Now, if we check whether these predicates are affected by the indicated transactions

The expected output of the program is therefore

0
1
1

Indicating the validation requests with conflicts (the second and third one).

Workload Specification

Each client has to process a number of requests, provided via standard input, and must provide answers via stdout. The protocol itself is a simple binary protocol, which is described in the reference implementation. Here, we discuss the semantics of the six message types.

Define Schema

Format

defineschema [<columnCounts>, …​]

This will always be the first message in each data set, and defines the number of relations and the number of columns within each relation. Both relation numbers and column numbers are zero based. Columns are always unsigned 64-bit integers. The first column of every relation is the primary key. Note that relations can differ greatly in size, and that value distributions can differ greatly between columns. An implementation can assume that there will not be more than 10,000 relations and not more than 1,000 columns per relation.

Transaction

Format

transaction <transactionId> [<deleteOperations>, …​] [<insertOperations>, …​]

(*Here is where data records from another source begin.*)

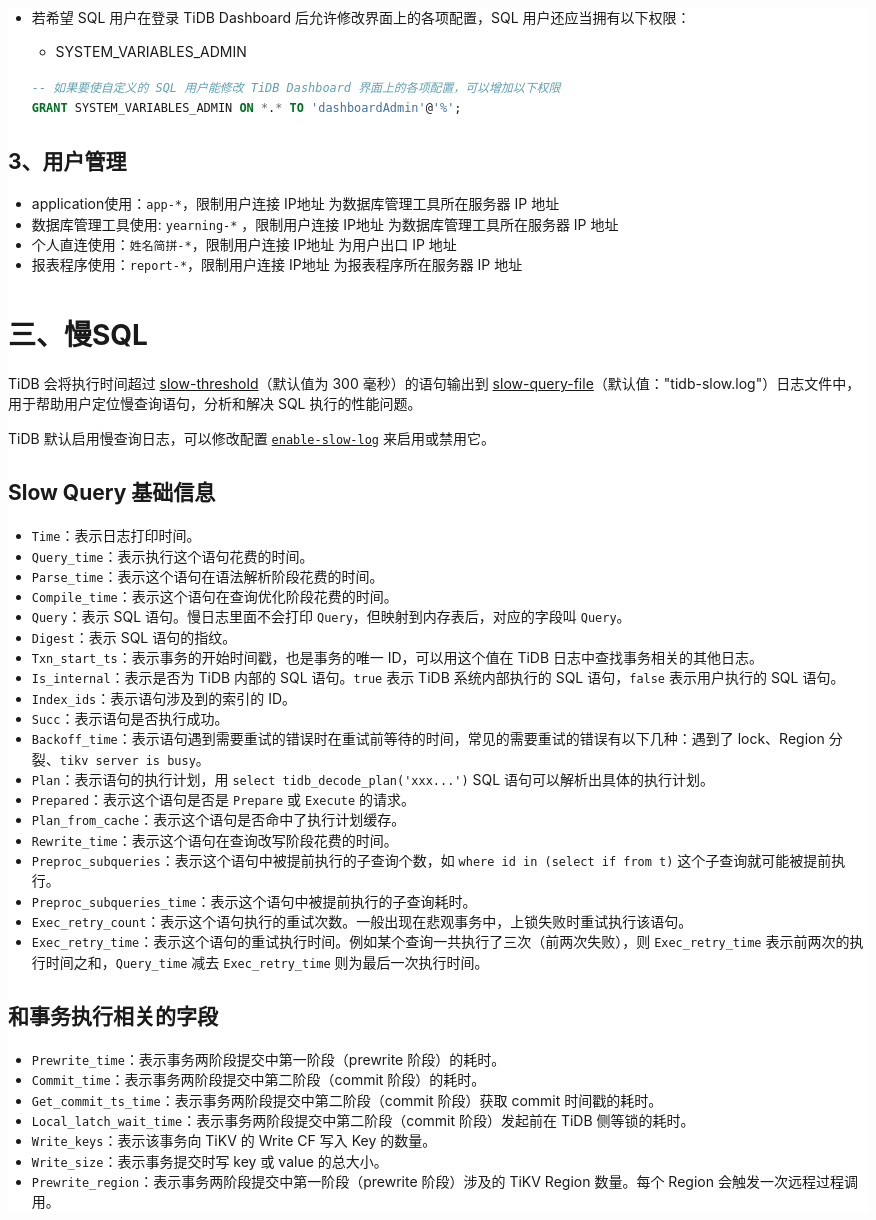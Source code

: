 - 若希望 SQL 用户在登录 TiDB Dashboard 后允许修改界面上的各项配置，SQL 用户还应当拥有以下权限：

  - SYSTEM_VARIABLES_ADMIN
  
  ```sql
  -- 如果要使自定义的 SQL 用户能修改 TiDB Dashboard 界面上的各项配置，可以增加以下权限
  GRANT SYSTEM_VARIABLES_ADMIN ON *.* TO 'dashboardAdmin'@'%';
  ```

## 3、用户管理

- application使用：`app-*`，限制用户连接 IP地址 为数据库管理工具所在服务器 IP 地址
- 数据库管理工具使用: `yearning-*` ，限制用户连接 IP地址 为数据库管理工具所在服务器 IP 地址
- 个人直连使用：`姓名简拼-*`，限制用户连接 IP地址 为用户出口 IP 地址
- 报表程序使用：`report-*`，限制用户连接 IP地址 为报表程序所在服务器 IP 地址

# 三、慢SQL

TiDB 会将执行时间超过 [slow-threshold](https://docs.pingcap.com/zh/tidb/v5.1/tidb-configuration-file#slow-threshold)（默认值为 300 毫秒）的语句输出到 [slow-query-file](https://docs.pingcap.com/zh/tidb/v5.1/tidb-configuration-file#slow-query-file)（默认值："tidb-slow.log"）日志文件中，用于帮助用户定位慢查询语句，分析和解决 SQL 执行的性能问题。

TiDB 默认启用慢查询日志，可以修改配置 [`enable-slow-log`](https://docs.pingcap.com/zh/tidb/v5.1/tidb-configuration-file#enable-slow-log) 来启用或禁用它。

## Slow Query 基础信息

- `Time`：表示日志打印时间。
- `Query_time`：表示执行这个语句花费的时间。
- `Parse_time`：表示这个语句在语法解析阶段花费的时间。
- `Compile_time`：表示这个语句在查询优化阶段花费的时间。
- `Query`：表示 SQL 语句。慢日志里面不会打印 `Query`，但映射到内存表后，对应的字段叫 `Query`。
- `Digest`：表示 SQL 语句的指纹。
- `Txn_start_ts`：表示事务的开始时间戳，也是事务的唯一 ID，可以用这个值在 TiDB 日志中查找事务相关的其他日志。
- `Is_internal`：表示是否为 TiDB 内部的 SQL 语句。`true` 表示 TiDB 系统内部执行的 SQL 语句，`false` 表示用户执行的 SQL 语句。
- `Index_ids`：表示语句涉及到的索引的 ID。
- `Succ`：表示语句是否执行成功。
- `Backoff_time`：表示语句遇到需要重试的错误时在重试前等待的时间，常见的需要重试的错误有以下几种：遇到了 lock、Region 分裂、`tikv server is busy`。
- `Plan`：表示语句的执行计划，用 `select tidb_decode_plan('xxx...')` SQL 语句可以解析出具体的执行计划。
- `Prepared`：表示这个语句是否是 `Prepare` 或 `Execute` 的请求。
- `Plan_from_cache`：表示这个语句是否命中了执行计划缓存。
- `Rewrite_time`：表示这个语句在查询改写阶段花费的时间。
- `Preproc_subqueries`：表示这个语句中被提前执行的子查询个数，如 `where id in (select if from t)` 这个子查询就可能被提前执行。
- `Preproc_subqueries_time`：表示这个语句中被提前执行的子查询耗时。
- `Exec_retry_count`：表示这个语句执行的重试次数。一般出现在悲观事务中，上锁失败时重试执行该语句。
- `Exec_retry_time`：表示这个语句的重试执行时间。例如某个查询一共执行了三次（前两次失败），则 `Exec_retry_time` 表示前两次的执行时间之和，`Query_time` 减去 `Exec_retry_time` 则为最后一次执行时间。

## 和事务执行相关的字段

- `Prewrite_time`：表示事务两阶段提交中第一阶段（prewrite 阶段）的耗时。
- `Commit_time`：表示事务两阶段提交中第二阶段（commit 阶段）的耗时。
- `Get_commit_ts_time`：表示事务两阶段提交中第二阶段（commit 阶段）获取 commit 时间戳的耗时。
- `Local_latch_wait_time`：表示事务两阶段提交中第二阶段（commit 阶段）发起前在 TiDB 侧等锁的耗时。
- `Write_keys`：表示该事务向 TiKV 的 Write CF 写入 Key 的数量。
- `Write_size`：表示事务提交时写 key 或 value 的总大小。
- `Prewrite_region`：表示事务两阶段提交中第一阶段（prewrite 阶段）涉及的 TiKV Region 数量。每个 Region 会触发一次远程过程调用。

A transaction consists of a number of delete operations followed by a number of insert operations. Transaction Ids are monotonic increasing, and transactions are executed in id order. Deletions modeled as

delete <relationId> [<keys>, ...]

identifying each tuple by its primary key (i.e., the first column). It can happen that a row is already deleted. Insertions are modeled as

insert <relationId> [<values>, ...]

giving the new tuples as streams of values. Inserts will not cause primary key violations (the same transaction might have deleted the tuple before, though).

Validation

Format

validation <validationId> <fromTransaction> <toTransaction> [<queries>, …​]

A validation request consists of a list of conjunctive queries (see below). The validation fails (i.e., the request is conflicting) if any of the conjunctive queries is satisfied by any tuple that is inserted or deleted by a transaction from the transaction range (both from and to are inclusive). Validation ids will be dense and monotonic increasing.

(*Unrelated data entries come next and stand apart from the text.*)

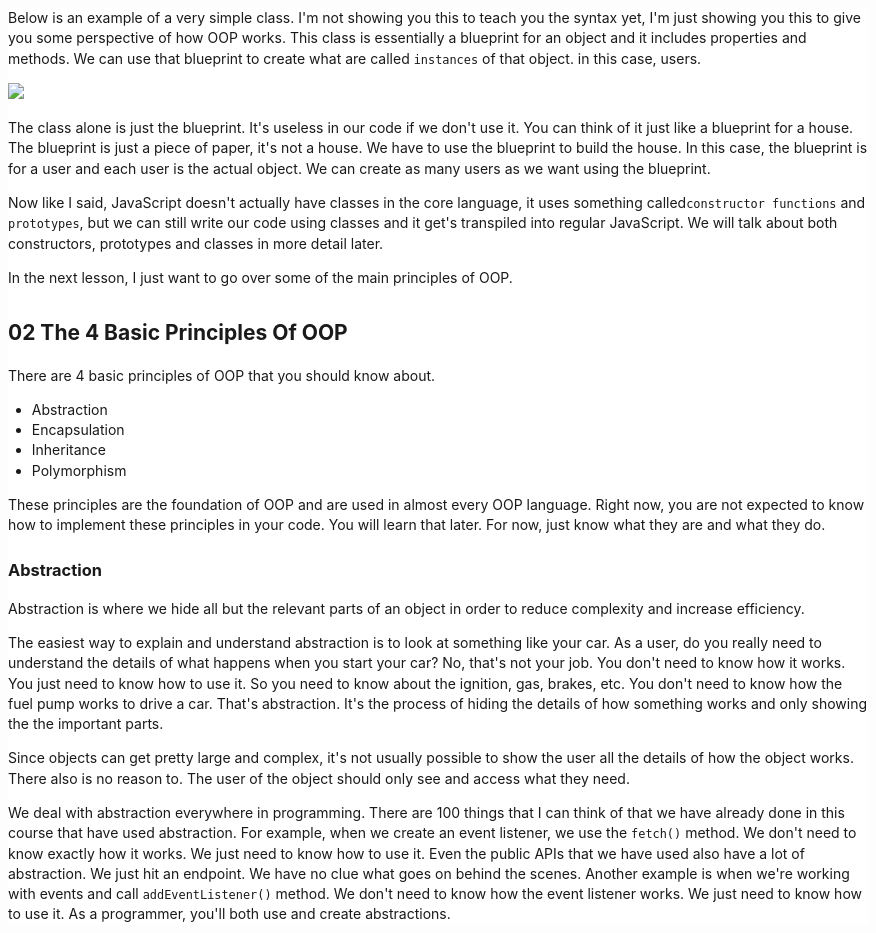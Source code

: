 Below is an example of a very simple class. I'm not showing you this to teach you the syntax yet, I'm just showing you this to give you some perspective of how OOP works. This class is essentially a blueprint for an object and it includes properties and methods. We can use that blueprint to create what are called `instances` of that object. in this case, users.

<img src="https://upload.fryy.de/TraversyJSImages/oop-blueprint-classes.png" width="600">

The class alone is just the blueprint. It's useless in our code if we don't use it. You can think of it just like a blueprint for a house. The blueprint is just a piece of paper, it's not a house. We have to use the blueprint to build the house. In this case, the blueprint is for a user and each user is the actual object. We can create as many users as we want using the blueprint.

Now like I said, JavaScript doesn't actually have classes in the core language, it uses something called`constructor functions` and `prototypes`, but we can still write our code using classes and it get's transpiled into regular JavaScript. We will talk about both constructors, prototypes and classes in more detail later.

In the next lesson, I just want to go over some of the main principles of OOP.

## 02 The 4 Basic Principles Of OOP

There are 4 basic principles of OOP that you should know about.

- Abstraction
- Encapsulation
- Inheritance
- Polymorphism

These principles are the foundation of OOP and are used in almost every OOP language. Right now, you are not expected to know how to implement these principles in your code. You will learn that later. For now, just know what they are and what they do.

### Abstraction

Abstraction is where we hide all but the relevant parts of an object in order to reduce complexity and increase efficiency.

The easiest way to explain and understand abstraction is to look at something like your car. As a user, do you really need to understand the details of what happens when you start your car? No, that's not your job. You don't need to know how it works. You just need to know how to use it. So you need to know about the ignition, gas, brakes, etc. You don't need to know how the fuel pump works to drive a car. That's abstraction. It's the process of hiding the details of how something works and only showing the the important parts.

Since objects can get pretty large and complex, it's not usually possible to show the user all the details of how the object works. There also is no reason to. The user of the object should only see and access what they need.

We deal with abstraction everywhere in programming. There are 100 things that I can think of that we have already done in this course that have used abstraction. For example, when we create an event listener, we use the `fetch()` method. We don't need to know exactly how it works. We just need to know how to use it. Even the public APIs that we have used also have a lot of abstraction. We just hit an endpoint. We have no clue what goes on behind the scenes. Another example is when we're working with events and call `addEventListener()` method. We don't need to know how the event listener works. We just need to know how to use it. As a programmer, you'll both use and create abstractions.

The conjunctive queries are given as

<relationId> [(<column> <operation> <constant>), ...]

where operation is in {=,!=,<,<=,>,>=}.

Note that the distribution of operations is non-uniform. Tests for equality are much more common than other operations, and some columns will be tested more frequent than others.

Flush

Format

flush <validationId>

All messages up to now did not produce client output, the client was free to re-arrange them and execute them as it seemed fit. The flush request triggers the output of all queries up to this point (including), in validationId order, forcing the client to produce the character '0' if the validation succeeded (i.e., there is no conflict), and a '1' if there was a conflict. As some programming languages buffer stdout and only flush after a newline, you might need to manually flush the output so that it is send to the driver.

Forget

Format

forget <transactionId>

At some point old transactions are no longer relevant for new incoming transactions. The forget request allows to free all memory up to the given transactionId (including). Future validation requests are guaranteed to not ask for transaction ranges that include "forgotten" transactions.

Done

Format

done

This message is always sent as last message of the data set to terminate the program. It is mainly useful for debugging to see if the input stream was parsed correctly.